Moreover, there has also been a birth of a new family structure due to the increase of same sex marriages. These marriages have no clearly defined male or female role and thus share the responsibilities that manage the family. The traditional gender roles are hard to define in such family structures. Nonetheless this family structure is still very small and upcoming so much has not been observed of their traits.


The Mona Campus researchers were intrigued by the data collected as it was rather reminiscent of the conditions at home. The Trinidadian society is traditional a patriarchal society, however due to industrialization and education, gender roles have altered and simultaneously affected the family. This has been a notable development that has also affected the Jamaican society, especially with relation to marginalization of males. Traditional Jamaican families are male dominated as well, leaving the woman to be that delicate balance that children need. Often, females are seen as only useful for baring offspring by their Jamaican patriarchs. Nonetheless, females have indeed been piercing their way through the world of work and shaping themselves as true forces to be wrecking with, no longer the homemaker. Women are no longer dependant on males; rather, one witnesses a certain level of equality amongst the genders.
Within both societies there has been an increase of females enrolled in schools of higher education, outnumbering the males at both Mona and St Augustine Campuses of the University of the West Indies. Women in Jamaica have also taken the initiative to provide for their families. Many families in Jamaica are headed by females, as single parent family structures and common law relationships are very dominant especially amongst middle and lower class families. Also some families depend on the father or male figure who are abroad to send remittances that ensure their wellness and survival. The father is absent physically but present financially.
Women have also made their mark in the working world and have even produced a female Prime Minister as in the Trinidadian society. It is critical to note how both societies have evolved so much so that a female has made significant strides in the political arena. Consequently some males in Jamaica have seemingly embraced the idea of being taken care by an independent woman, as they find it very attractive in a woman, but often times these men are not on the same academic level as the female. Males that are on the same level seem threatened on the other hand and this has made it hard for Jamaican females to find a mate that is their equivalent.
Moreover, unlike the Trinidadian society, there has not been a distinct rise in same sex marriages or families. It is not a growing or widely accepted proclivity. However, these families do exist but not on a noticeably large scale where the gender roles of the Jamaican society is affected.

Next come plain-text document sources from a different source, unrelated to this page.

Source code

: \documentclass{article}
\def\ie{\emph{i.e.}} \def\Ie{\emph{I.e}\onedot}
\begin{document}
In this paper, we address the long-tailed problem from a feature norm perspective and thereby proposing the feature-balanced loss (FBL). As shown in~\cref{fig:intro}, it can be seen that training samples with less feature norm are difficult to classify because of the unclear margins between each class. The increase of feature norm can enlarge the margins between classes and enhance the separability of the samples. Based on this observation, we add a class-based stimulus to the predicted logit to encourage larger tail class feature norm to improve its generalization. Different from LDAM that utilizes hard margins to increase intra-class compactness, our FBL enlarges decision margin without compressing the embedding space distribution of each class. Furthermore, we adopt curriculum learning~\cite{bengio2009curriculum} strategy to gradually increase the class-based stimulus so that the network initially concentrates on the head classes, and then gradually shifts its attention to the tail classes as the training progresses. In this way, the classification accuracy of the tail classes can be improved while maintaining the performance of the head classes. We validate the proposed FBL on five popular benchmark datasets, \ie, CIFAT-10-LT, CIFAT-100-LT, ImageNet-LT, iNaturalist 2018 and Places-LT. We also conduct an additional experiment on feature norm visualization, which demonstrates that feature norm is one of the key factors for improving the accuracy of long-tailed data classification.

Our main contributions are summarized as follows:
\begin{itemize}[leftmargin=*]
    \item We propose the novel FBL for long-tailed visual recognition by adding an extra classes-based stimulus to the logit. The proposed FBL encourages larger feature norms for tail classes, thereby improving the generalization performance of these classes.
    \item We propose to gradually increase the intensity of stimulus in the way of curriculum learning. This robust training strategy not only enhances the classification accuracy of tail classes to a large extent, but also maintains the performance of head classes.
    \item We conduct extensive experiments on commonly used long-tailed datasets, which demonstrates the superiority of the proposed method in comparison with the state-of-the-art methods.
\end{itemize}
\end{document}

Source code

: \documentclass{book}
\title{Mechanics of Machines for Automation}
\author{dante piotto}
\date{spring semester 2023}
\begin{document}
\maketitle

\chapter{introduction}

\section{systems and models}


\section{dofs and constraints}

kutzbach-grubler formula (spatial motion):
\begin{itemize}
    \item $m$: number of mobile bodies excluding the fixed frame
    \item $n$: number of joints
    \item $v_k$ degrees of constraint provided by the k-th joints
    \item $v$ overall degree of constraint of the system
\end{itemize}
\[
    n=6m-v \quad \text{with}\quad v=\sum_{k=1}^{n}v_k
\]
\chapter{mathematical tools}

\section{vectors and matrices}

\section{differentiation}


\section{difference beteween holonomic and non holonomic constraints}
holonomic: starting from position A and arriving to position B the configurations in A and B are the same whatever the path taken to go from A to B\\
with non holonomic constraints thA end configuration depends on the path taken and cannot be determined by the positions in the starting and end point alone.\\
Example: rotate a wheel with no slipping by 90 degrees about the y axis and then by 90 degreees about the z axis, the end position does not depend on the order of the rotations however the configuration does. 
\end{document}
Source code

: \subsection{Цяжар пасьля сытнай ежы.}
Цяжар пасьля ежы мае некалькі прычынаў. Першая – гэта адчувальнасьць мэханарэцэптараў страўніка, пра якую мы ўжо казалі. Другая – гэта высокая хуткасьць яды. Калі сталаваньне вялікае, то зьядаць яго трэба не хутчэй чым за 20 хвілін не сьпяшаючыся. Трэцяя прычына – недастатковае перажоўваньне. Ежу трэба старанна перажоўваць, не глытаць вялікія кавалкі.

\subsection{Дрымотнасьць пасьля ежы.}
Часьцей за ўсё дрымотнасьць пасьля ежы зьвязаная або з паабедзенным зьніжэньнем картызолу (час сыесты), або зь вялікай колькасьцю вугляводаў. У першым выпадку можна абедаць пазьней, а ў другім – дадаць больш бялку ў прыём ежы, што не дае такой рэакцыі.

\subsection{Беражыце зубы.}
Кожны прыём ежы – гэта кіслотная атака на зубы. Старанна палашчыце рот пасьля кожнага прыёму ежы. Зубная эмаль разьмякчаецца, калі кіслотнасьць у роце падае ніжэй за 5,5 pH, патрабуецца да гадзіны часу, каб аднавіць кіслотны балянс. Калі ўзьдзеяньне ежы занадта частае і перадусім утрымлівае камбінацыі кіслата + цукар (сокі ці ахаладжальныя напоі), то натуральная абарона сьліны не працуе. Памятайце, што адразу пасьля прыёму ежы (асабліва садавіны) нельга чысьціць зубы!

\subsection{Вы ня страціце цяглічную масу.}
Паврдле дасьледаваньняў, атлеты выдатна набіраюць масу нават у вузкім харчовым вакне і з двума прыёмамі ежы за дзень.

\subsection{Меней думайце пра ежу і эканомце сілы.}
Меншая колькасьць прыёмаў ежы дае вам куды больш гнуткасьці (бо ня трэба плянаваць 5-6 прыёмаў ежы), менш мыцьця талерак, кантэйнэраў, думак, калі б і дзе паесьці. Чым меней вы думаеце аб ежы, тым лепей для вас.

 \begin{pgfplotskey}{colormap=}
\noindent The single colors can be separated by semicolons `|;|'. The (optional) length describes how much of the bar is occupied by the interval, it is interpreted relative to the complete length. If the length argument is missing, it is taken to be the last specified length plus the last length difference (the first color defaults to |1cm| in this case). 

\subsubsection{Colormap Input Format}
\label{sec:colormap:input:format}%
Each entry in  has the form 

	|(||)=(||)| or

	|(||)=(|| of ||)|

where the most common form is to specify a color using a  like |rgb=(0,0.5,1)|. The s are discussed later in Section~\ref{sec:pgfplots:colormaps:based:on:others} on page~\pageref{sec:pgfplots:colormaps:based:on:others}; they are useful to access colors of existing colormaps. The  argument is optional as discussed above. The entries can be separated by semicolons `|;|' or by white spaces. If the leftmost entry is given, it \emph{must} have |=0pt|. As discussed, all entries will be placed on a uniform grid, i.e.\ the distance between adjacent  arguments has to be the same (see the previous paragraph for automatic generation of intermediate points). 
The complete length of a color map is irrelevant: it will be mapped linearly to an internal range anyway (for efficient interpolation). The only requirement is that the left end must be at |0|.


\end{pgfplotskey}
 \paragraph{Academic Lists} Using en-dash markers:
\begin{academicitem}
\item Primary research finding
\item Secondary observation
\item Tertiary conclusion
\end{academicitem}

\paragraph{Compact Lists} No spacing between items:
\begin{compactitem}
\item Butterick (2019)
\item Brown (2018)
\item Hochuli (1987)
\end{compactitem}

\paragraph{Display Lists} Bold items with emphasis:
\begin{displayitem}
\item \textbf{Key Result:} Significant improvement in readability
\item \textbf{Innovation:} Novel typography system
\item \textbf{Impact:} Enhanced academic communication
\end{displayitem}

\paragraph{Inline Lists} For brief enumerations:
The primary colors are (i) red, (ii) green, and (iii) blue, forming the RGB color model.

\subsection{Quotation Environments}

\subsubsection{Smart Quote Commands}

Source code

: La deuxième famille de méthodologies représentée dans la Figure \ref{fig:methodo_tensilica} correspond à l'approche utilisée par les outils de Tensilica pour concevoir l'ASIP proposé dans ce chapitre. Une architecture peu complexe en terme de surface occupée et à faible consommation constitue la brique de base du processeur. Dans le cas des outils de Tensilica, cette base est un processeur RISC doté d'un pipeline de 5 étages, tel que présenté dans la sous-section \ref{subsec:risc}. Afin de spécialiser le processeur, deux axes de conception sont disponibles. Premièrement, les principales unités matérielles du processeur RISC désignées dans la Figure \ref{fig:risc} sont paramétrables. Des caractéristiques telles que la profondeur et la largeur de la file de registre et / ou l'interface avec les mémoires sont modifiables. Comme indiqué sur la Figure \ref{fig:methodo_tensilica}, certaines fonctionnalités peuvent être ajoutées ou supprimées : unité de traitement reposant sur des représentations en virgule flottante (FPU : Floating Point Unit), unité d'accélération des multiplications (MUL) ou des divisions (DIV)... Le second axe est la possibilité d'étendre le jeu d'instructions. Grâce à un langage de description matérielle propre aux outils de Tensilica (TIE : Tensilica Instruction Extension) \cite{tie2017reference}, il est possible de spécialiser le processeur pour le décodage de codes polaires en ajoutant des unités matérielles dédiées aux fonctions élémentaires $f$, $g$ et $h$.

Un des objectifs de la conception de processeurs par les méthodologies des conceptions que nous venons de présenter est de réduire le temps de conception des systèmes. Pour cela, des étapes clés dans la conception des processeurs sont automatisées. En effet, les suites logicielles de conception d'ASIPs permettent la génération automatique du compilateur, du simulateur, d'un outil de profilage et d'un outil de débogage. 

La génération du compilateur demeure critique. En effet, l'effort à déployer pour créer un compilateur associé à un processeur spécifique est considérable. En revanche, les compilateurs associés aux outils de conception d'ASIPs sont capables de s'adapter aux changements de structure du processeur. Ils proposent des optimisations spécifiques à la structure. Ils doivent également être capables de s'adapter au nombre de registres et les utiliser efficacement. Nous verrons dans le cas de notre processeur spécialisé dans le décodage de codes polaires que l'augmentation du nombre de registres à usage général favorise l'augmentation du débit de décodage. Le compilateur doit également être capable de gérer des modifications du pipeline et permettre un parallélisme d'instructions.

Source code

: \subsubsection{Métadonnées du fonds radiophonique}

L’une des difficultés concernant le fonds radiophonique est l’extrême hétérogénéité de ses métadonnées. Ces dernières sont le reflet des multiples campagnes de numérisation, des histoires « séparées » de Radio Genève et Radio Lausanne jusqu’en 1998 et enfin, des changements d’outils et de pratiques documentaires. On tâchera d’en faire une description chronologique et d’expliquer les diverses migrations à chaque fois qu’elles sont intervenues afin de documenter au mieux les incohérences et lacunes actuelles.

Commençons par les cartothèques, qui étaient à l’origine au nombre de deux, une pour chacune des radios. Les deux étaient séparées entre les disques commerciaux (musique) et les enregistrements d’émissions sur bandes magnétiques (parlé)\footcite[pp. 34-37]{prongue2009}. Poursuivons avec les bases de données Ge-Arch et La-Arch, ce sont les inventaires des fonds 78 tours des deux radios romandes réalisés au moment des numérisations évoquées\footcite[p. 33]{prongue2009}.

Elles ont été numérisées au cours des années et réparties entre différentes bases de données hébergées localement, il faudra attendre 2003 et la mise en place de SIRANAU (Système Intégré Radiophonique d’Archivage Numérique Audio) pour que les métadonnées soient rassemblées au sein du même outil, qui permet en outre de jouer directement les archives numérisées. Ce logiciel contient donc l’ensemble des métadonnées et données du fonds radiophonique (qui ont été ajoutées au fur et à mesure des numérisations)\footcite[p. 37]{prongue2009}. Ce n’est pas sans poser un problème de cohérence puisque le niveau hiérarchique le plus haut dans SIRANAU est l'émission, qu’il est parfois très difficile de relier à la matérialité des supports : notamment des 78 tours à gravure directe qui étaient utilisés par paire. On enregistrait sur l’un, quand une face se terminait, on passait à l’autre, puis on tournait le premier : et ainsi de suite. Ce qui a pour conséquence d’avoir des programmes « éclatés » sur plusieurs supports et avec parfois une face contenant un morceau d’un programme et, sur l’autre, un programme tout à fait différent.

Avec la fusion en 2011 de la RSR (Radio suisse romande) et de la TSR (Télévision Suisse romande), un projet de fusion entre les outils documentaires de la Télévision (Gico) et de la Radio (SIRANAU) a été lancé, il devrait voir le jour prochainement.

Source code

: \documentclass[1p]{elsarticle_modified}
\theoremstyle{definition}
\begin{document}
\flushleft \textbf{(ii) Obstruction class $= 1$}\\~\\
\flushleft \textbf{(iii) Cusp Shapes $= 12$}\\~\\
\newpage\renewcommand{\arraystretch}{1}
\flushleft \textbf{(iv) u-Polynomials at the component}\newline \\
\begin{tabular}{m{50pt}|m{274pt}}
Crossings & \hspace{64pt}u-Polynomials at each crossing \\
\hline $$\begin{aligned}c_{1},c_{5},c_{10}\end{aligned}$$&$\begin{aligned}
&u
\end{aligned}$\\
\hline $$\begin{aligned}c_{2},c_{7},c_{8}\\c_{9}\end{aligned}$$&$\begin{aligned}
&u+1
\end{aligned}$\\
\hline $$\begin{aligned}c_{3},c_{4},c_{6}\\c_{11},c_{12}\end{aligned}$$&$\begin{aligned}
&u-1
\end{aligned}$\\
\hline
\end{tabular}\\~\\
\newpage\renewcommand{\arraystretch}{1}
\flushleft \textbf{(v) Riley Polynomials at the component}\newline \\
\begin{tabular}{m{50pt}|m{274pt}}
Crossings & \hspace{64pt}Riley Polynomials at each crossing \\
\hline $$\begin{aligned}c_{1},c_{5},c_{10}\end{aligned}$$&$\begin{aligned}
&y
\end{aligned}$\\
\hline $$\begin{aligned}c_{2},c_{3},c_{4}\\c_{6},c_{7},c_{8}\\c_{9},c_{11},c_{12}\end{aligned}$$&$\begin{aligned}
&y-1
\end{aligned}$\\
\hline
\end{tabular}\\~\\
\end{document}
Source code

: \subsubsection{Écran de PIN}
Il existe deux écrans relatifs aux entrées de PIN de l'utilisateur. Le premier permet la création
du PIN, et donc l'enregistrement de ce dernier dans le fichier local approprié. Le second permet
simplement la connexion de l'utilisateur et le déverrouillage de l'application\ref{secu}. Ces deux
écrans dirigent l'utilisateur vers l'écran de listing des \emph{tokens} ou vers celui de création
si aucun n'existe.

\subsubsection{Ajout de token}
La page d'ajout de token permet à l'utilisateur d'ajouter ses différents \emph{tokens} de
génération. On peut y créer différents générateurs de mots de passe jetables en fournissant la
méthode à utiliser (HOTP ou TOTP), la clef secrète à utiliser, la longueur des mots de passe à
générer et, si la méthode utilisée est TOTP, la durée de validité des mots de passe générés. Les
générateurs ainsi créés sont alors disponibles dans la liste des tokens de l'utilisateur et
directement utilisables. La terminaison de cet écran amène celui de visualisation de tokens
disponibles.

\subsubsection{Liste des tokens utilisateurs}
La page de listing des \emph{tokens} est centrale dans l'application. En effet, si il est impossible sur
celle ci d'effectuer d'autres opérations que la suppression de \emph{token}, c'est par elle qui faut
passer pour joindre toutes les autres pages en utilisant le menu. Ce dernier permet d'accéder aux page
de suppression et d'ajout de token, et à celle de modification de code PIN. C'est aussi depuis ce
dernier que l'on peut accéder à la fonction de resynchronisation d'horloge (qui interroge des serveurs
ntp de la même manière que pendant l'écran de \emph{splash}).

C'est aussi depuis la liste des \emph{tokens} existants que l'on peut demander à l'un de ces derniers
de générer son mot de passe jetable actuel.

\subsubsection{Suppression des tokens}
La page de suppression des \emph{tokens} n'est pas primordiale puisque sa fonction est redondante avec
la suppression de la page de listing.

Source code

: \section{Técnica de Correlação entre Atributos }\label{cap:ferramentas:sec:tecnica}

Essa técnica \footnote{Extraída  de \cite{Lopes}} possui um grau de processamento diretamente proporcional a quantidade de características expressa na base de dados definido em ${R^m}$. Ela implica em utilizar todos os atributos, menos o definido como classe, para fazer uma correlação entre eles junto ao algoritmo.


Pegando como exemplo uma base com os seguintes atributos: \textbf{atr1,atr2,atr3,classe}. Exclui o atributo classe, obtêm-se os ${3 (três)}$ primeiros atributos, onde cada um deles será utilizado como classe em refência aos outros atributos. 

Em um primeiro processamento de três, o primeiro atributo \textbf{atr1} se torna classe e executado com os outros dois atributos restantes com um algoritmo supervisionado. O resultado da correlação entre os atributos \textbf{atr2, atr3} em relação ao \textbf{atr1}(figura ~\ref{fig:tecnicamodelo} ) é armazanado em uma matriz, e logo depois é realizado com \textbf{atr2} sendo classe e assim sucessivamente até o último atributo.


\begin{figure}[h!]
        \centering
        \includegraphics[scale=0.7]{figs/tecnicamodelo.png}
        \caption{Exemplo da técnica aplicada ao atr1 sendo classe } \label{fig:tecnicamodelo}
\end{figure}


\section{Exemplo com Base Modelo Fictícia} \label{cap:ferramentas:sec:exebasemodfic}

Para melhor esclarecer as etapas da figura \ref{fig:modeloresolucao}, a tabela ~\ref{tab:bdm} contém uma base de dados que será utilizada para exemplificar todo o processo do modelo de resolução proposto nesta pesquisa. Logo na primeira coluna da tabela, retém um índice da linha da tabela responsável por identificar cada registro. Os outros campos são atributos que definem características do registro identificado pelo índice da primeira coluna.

The growing trends of the independent females who have done away with her prescribed gender roles have shown a drastic upsurge of male demotion. No longer are males seen as the dominant figure, breadwinner or protector of the family as women step to the plate as independent forces. Their male counterparts have notably struggled to accept the changing gender roles, whilst some encourage the female empowerment. The conventional family structures have thus altered; shared responsibilities within the household have banished the set gender roles and encouraged the impartiality between genders. However, the rise in gay families within one society has proved to be an even bigger threat to the traditional gender roles of yester year. Gender roles are an evolving phenomenon, as society begins to change what is considered “normal”. It leaves one with a lingering question: Who is the dominant sex?